Search code examples
c++xmlparsingrapidxml

RapidXML: "expected <" error at end-of-file related to whitespace bug?


I created a C++ application that reads in XML files with the RapidXML parser. At one XML file that was shaped exactly the same as another one that worked, the parser threw an error:

"expected <"

The last five characters before the error were from the closing tag of the root element, so the error happened at the end-of-file:

</UW>

What I suspect this error to be related to, is a whitespace skipping bug being an issue with RapidXML v1.12 (I am using v1.13). I used no parsing flags (doc.parse<0>(bfr);).

According to this site, the bug was believed to be caused by faulty implementation of the "parse_trim_whitespace" parse flag. A patch was provided on that site, but there also seemed to be a problem with that patch.

The following is the XML document that caused this error. What I also don't understand - besides the reason for the error - is why the error didn't happen parsing another file with content of the same fashion.

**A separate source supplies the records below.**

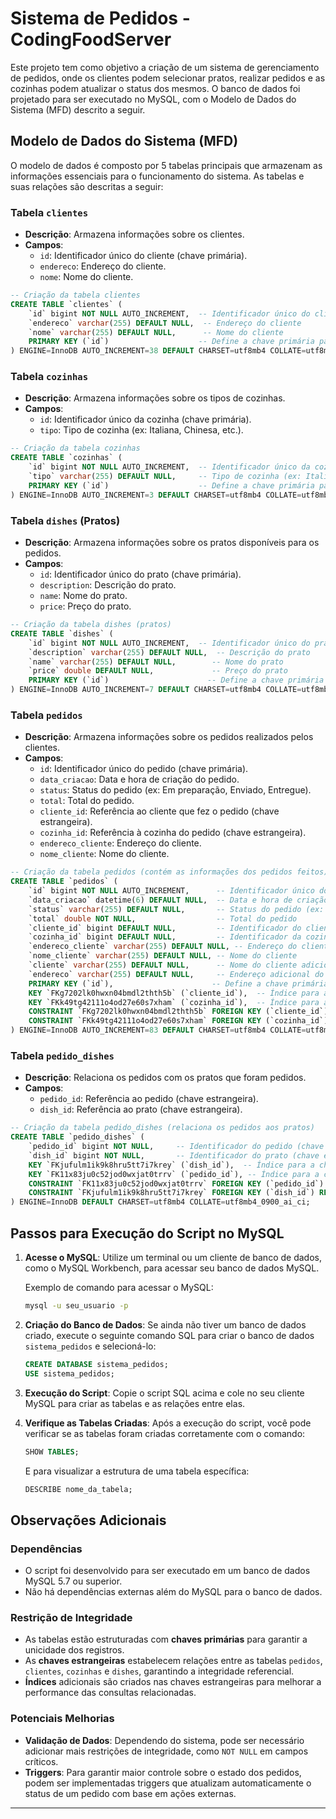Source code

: 
# Sistema de Pedidos - CodingFoodServer

Este projeto tem como objetivo a criação de um sistema de gerenciamento de pedidos, onde os clientes podem selecionar pratos, realizar pedidos e as cozinhas podem atualizar o status dos mesmos. O banco de dados foi projetado para ser executado no MySQL, com o Modelo de Dados do Sistema (MFD) descrito a seguir.

## Modelo de Dados do Sistema (MFD)

O modelo de dados é composto por 5 tabelas principais que armazenam as informações essenciais para o funcionamento do sistema. As tabelas e suas relações são descritas a seguir:

### Tabela `clientes`
- **Descrição**: Armazena informações sobre os clientes.
- **Campos**:
  - `id`: Identificador único do cliente (chave primária).
  - `endereco`: Endereço do cliente.
  - `nome`: Nome do cliente.

```sql
-- Criação da tabela clientes
CREATE TABLE `clientes` (
    `id` bigint NOT NULL AUTO_INCREMENT,  -- Identificador único do cliente (chave primária)
    `endereco` varchar(255) DEFAULT NULL,  -- Endereço do cliente
    `nome` varchar(255) DEFAULT NULL,      -- Nome do cliente
    PRIMARY KEY (`id`)                    -- Define a chave primária para a tabela clientes
) ENGINE=InnoDB AUTO_INCREMENT=38 DEFAULT CHARSET=utf8mb4 COLLATE=utf8mb4_0900_ai_ci;
```

### Tabela `cozinhas`
- **Descrição**: Armazena informações sobre os tipos de cozinhas.
- **Campos**:
  - `id`: Identificador único da cozinha (chave primária).
  - `tipo`: Tipo de cozinha (ex: Italiana, Chinesa, etc.).

```sql
-- Criação da tabela cozinhas
CREATE TABLE `cozinhas` (
    `id` bigint NOT NULL AUTO_INCREMENT,  -- Identificador único da cozinha (chave primária)
    `tipo` varchar(255) DEFAULT NULL,     -- Tipo de cozinha (ex: Italiana, Chinesa, etc.)
    PRIMARY KEY (`id`)                    -- Define a chave primária para a tabela cozinhas
) ENGINE=InnoDB AUTO_INCREMENT=3 DEFAULT CHARSET=utf8mb4 COLLATE=utf8mb4_0900_ai_ci;
```

### Tabela `dishes` (Pratos)
- **Descrição**: Armazena informações sobre os pratos disponíveis para os pedidos.
- **Campos**:
  - `id`: Identificador único do prato (chave primária).
  - `description`: Descrição do prato.
  - `name`: Nome do prato.
  - `price`: Preço do prato.

```sql
-- Criação da tabela dishes (pratos)
CREATE TABLE `dishes` (
    `id` bigint NOT NULL AUTO_INCREMENT,  -- Identificador único do prato (chave primária)
    `description` varchar(255) DEFAULT NULL,  -- Descrição do prato
    `name` varchar(255) DEFAULT NULL,        -- Nome do prato
    `price` double DEFAULT NULL,             -- Preço do prato
    PRIMARY KEY (`id`)                      -- Define a chave primária para a tabela dishes
) ENGINE=InnoDB AUTO_INCREMENT=7 DEFAULT CHARSET=utf8mb4 COLLATE=utf8mb4_0900_ai_ci;
```

### Tabela `pedidos`
- **Descrição**: Armazena informações sobre os pedidos realizados pelos clientes.
- **Campos**:
  - `id`: Identificador único do pedido (chave primária).
  - `data_criacao`: Data e hora de criação do pedido.
  - `status`: Status do pedido (ex: Em preparação, Enviado, Entregue).
  - `total`: Total do pedido.
  - `cliente_id`: Referência ao cliente que fez o pedido (chave estrangeira).
  - `cozinha_id`: Referência à cozinha do pedido (chave estrangeira).
  - `endereco_cliente`: Endereço do cliente.
  - `nome_cliente`: Nome do cliente.

```sql
-- Criação da tabela pedidos (contém as informações dos pedidos feitos)
CREATE TABLE `pedidos` (
    `id` bigint NOT NULL AUTO_INCREMENT,      -- Identificador único do pedido (chave primária)
    `data_criacao` datetime(6) DEFAULT NULL,  -- Data e hora de criação do pedido
    `status` varchar(255) DEFAULT NULL,       -- Status do pedido (ex: Em preparação, Enviado, Entregue)
    `total` double NOT NULL,                  -- Total do pedido
    `cliente_id` bigint DEFAULT NULL,         -- Identificador do cliente (chave estrangeira)
    `cozinha_id` bigint DEFAULT NULL,         -- Identificador da cozinha (chave estrangeira)
    `endereco_cliente` varchar(255) DEFAULT NULL, -- Endereço do cliente
    `nome_cliente` varchar(255) DEFAULT NULL, -- Nome do cliente
    `cliente` varchar(255) DEFAULT NULL,      -- Nome do cliente adicional (duplicado para facilitar consultas)
    `endereco` varchar(255) DEFAULT NULL,     -- Endereço adicional do cliente
    PRIMARY KEY (`id`),                      -- Define a chave primária para a tabela pedidos
    KEY `FKg7202lk0hwxn04bmdl2thth5b` (`cliente_id`),  -- Índice para a chave estrangeira cliente_id
    KEY `FKk49tg42111o4od27e60s7xham` (`cozinha_id`),  -- Índice para a chave estrangeira cozinha_id
    CONSTRAINT `FKg7202lk0hwxn04bmdl2thth5b` FOREIGN KEY (`cliente_id`) REFERENCES `clientes` (`id`),  -- Define a chave estrangeira referenciando a tabela clientes
    CONSTRAINT `FKk49tg42111o4od27e60s7xham` FOREIGN KEY (`cozinha_id`) REFERENCES `cozinhas` (`id`)   -- Define a chave estrangeira referenciando a tabela cozinhas
) ENGINE=InnoDB AUTO_INCREMENT=83 DEFAULT CHARSET=utf8mb4 COLLATE=utf8mb4_0900_ai_ci;
```

### Tabela `pedido_dishes`
- **Descrição**: Relaciona os pedidos com os pratos que foram pedidos.
- **Campos**:
  - `pedido_id`: Referência ao pedido (chave estrangeira).
  - `dish_id`: Referência ao prato (chave estrangeira).

```sql
-- Criação da tabela pedido_dishes (relaciona os pedidos aos pratos)
CREATE TABLE `pedido_dishes` (
    `pedido_id` bigint NOT NULL,     -- Identificador do pedido (chave estrangeira)
    `dish_id` bigint NOT NULL,       -- Identificador do prato (chave estrangeira)
    KEY `FKjufulm1ik9k8hru5tt7i7krey` (`dish_id`),  -- Índice para a chave estrangeira dish_id
    KEY `FK11x83ju0c52jod0wxjat0trrv` (`pedido_id`), -- Índice para a chave estrangeira pedido_id
    CONSTRAINT `FK11x83ju0c52jod0wxjat0trrv` FOREIGN KEY (`pedido_id`) REFERENCES `pedidos` (`id`), -- Define a chave estrangeira referenciando a tabela pedidos
    CONSTRAINT `FKjufulm1ik9k8hru5tt7i7krey` FOREIGN KEY (`dish_id`) REFERENCES `dishes` (`id`)  -- Define a chave estrangeira referenciando a tabela dishes
) ENGINE=InnoDB DEFAULT CHARSET=utf8mb4 COLLATE=utf8mb4_0900_ai_ci;
```

## Passos para Execução do Script no MySQL

1. **Acesse o MySQL**: Utilize um terminal ou um cliente de banco de dados, como o MySQL Workbench, para acessar seu banco de dados MySQL.
   
   Exemplo de comando para acessar o MySQL:
   ```bash
   mysql -u seu_usuario -p
   ```

2. **Criação do Banco de Dados**:
   Se ainda não tiver um banco de dados criado, execute o seguinte comando SQL para criar o banco de dados `sistema_pedidos` e selecioná-lo:
   ```sql
   CREATE DATABASE sistema_pedidos;
   USE sistema_pedidos;
   ```

3. **Execução do Script**:
   Copie o script SQL acima e cole no seu cliente MySQL para criar as tabelas e as relações entre elas.

4. **Verifique as Tabelas Criadas**:
   Após a execução do script, você pode verificar se as tabelas foram criadas corretamente com o comando:
   ```sql
   SHOW TABLES;
   ```

   E para visualizar a estrutura de uma tabela específica:
   ```sql
   DESCRIBE nome_da_tabela;
   ```

## Observações Adicionais

### Dependências
- O script foi desenvolvido para ser executado em um banco de dados MySQL 5.7 ou superior.
- Não há dependências externas além do MySQL para o banco de dados.

### Restrição de Integridade
- As tabelas estão estruturadas com **chaves primárias** para garantir a unicidade dos registros.
- As **chaves estrangeiras** estabelecem relações entre as tabelas `pedidos`, `clientes`, `cozinhas` e `dishes`, garantindo a integridade referencial.
- **Índices** adicionais são criados nas chaves estrangeiras para melhorar a performance das consultas relacionadas.

### Potenciais Melhorias
- **Validação de Dados**: Dependendo do sistema, pode ser necessário adicionar mais restrições de integridade, como `NOT NULL` em campos críticos.
- **Triggers**: Para garantir maior controle sobre o estado dos pedidos, podem ser implementadas triggers que atualizam automaticamente o status de um pedido com base em ações externas.

---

My application also successfully parses several other files before that file.

<?xml version="1.0" encoding="UTF-8"?>
<UW>
    <Bez>EV005</Bez>
    <Herst>Trumpf</Herst>
    <Gesw>16</Gesw>
    <Rad>1.6</Rad>
    <Hoehe>100</Hoehe>
    <Wkl>30</Wkl>
    <BgVerf>Freibiegen</BgVerf>
    <MaxBel>50</MaxBel>
    <Kontur>0</Kontur>
    <Grafik>0</Grafik>
</UW>

Part of my application were the error occours (this is the inside of a loop):

    // Get "Bezeichnung" attribute
    attr = subnode->first_attribute("Bezeichnung");
    if ( !attr ){   err(ERR_FILE_INVALID,"Werkzeuge.xml");  return 0; }
    name = attr->value();
    // Get file name/URL
    string fileName = name;
    fileName.append(".xml");
    // Open file
    ifstream werkzeugFile(concatURL(PFAD_WERKZEUGE,fileName));
    if(!werkzeugFile.is_open()) {   err(ERR_FILE_NOTFOUND,fileName);    return 0;   }
    // Get length
    werkzeugFile.seekg(0,werkzeugFile.end);
    int len = werkzeugFile.tellg();
    werkzeugFile.seekg(0,werkzeugFile.beg);
    // Allocate buffer
    char * bfr = new char [len+1];
    werkzeugFile.read(bfr,len);
    werkzeugFile.close();
    // Parse
    SetWindowText(hwndProgress,"Parsing data: Werkzeuge/*.xml");
    btmDoc.parse<0>(bfr);

    // Get type of tool & check validity
    xml_node<> *rt_node = btmDoc.first_node();
    if ( strcmp(rt_node->name(),"OW") == 0 ){
        isOW = true;
    }
    else if ( strcmp(rt_node->name(),"UW") == 0 ){
        isUW = true;
    }
    else {  err(ERR_FILE_INVALID,fileName); return 0;   }

    // Prepare for next loop iteration
    delete[] bfr;
    btmDoc.clear();
    subnode = subnode->next_sibling();

Solution

  • Ah, I think I see it. Two things:

    First, the ifstream is suspicious -- shouldn't it be opened in binary mode if you're jumping around in it using byte offsets (and somebody else is doing the parsing)? Passstd::ios::in | std::ios::binary as the second argument to the ifstream constructor.

    Second, your memory management seems fine, except that you allocate one byte extra (the +1) but never seem to make use of it. I'm assuming you're missing bfr[len] = '\0'; after the contents are read in -- this explains the odd parse error at the end of the file, since the XML parser doesn't know it reached the end of the file -- it's parsing a null terminated string that isn't null terminated, and tries to parse random bytes of memory ;-)